L’episodio del ferimento. Non passi inosservato quanto accaduto il 29 agosto 2015, quando un gruppo di giovani fu aggredito dai buttafuori condotti da Nucera, armato di pistola, Minutolo e Caracciolo. Qual era la colpa dei ragazzi? Uno di loro aveva sferrato uno schiaffo all’organizzatore della serata, tale Nicola Maltese.

 

Ma la ragione dell’aggressione «non sarebbe consistita nella lesione dell’onore di Maltese, quanto nel fatto che Postorino si sarebbe permesso di aggredire l’organizzatore della serata all’interno di uno dei locali in cui prestavano servizio di sicurezza gli indagati e che, successivamente non avrebbe inteso riconoscerne l’autorità criminale», scrivono i pm.

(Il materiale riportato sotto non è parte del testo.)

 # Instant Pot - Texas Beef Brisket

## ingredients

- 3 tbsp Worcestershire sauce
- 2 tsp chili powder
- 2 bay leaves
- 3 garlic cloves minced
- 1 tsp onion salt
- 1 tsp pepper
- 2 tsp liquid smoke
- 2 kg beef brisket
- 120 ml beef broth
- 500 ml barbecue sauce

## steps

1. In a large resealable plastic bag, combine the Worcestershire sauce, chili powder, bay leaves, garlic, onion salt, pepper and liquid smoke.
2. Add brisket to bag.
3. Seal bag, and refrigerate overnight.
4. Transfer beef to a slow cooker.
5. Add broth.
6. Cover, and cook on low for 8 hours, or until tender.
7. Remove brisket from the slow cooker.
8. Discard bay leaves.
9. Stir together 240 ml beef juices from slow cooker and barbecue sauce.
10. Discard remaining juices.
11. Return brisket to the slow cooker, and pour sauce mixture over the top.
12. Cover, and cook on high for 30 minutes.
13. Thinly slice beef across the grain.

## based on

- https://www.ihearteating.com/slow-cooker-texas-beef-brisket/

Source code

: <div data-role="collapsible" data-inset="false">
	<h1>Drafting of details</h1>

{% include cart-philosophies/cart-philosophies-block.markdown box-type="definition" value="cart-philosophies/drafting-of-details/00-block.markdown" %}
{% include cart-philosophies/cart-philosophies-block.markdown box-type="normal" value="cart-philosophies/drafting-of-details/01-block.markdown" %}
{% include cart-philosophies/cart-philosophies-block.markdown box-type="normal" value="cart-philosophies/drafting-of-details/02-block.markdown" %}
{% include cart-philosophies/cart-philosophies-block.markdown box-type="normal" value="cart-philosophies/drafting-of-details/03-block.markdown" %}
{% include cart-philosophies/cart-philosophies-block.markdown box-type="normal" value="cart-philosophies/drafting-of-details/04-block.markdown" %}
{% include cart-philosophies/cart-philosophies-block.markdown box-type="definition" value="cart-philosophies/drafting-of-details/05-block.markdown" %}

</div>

In sostanza uno dei ragazzi, «avendo aggredito Maltese all’interno di un locale nell’egemonia degli indagati, ne avrebbe minato pubblicamente la credibilità, unitamente a quella della compagine criminale di riferimento». Più che una punizione, dunque, una dimostrazione di forza, sfociata nel ferimento di una delle persone e in lesioni diverse riportate dalle altre.

 

Lavoravano tutti. Dalle intercettazioni è emerso come gran parte delle persone utilizzate per i servizi di sicurezza non avesse alcun tipo di qualifica riconosciuta. Anzi non possedeva neppure i requisiti minimi. Come un tale che al telefono ha spiegato di lavorare, pur essendo pregiudicato. Condizione che avrebbe dovuto impedire a chiunque di poter effettuare un lavoro simile. Questo dato, a giudizio dei pm, non è di poco rilievo: «Posto che i gestori o i proprietari avevano comunque necessità di fruire di un servizio di sicurezza in occasione delle serate organizzate all’interno dei rispettivi locali e, dunque, che in assenza del gruppo criminale si sarebbero rivolti a chi era in regola con i requisiti legali per l’espletamento di tale attività, non avendo certamente interesse a ricorrere sistematicamente all’ausilio di personale non qualificato e fuori legge, esponendosi anche al rischio di sanzioni in caso di controlli, deve desumersi come Domenico Nucera, facendosi forte della propria caratura criminale ed intraneità alle cosche di Archi, avesse importo agli imprenditori di fare ricorso ai propri uomini per l’espletamento di tale servizio, in tal modo garantendosi un controllo quotidiano ed una presenza capillare nei locali ove si svolgeva la movida reggina». Emblematico il caso del gestore del “Niu beach garden”, scrivono i giudici, che «non solo ha richiesto alla prefettura l’autorizzazione all’esercizio del servizio d’ordine e sicurezza nell’interesse di Michele Panetta, ma soprattutto, dopo che tale autorizzazione è stata negata, ha comunque impiegato stabilmente Panetta».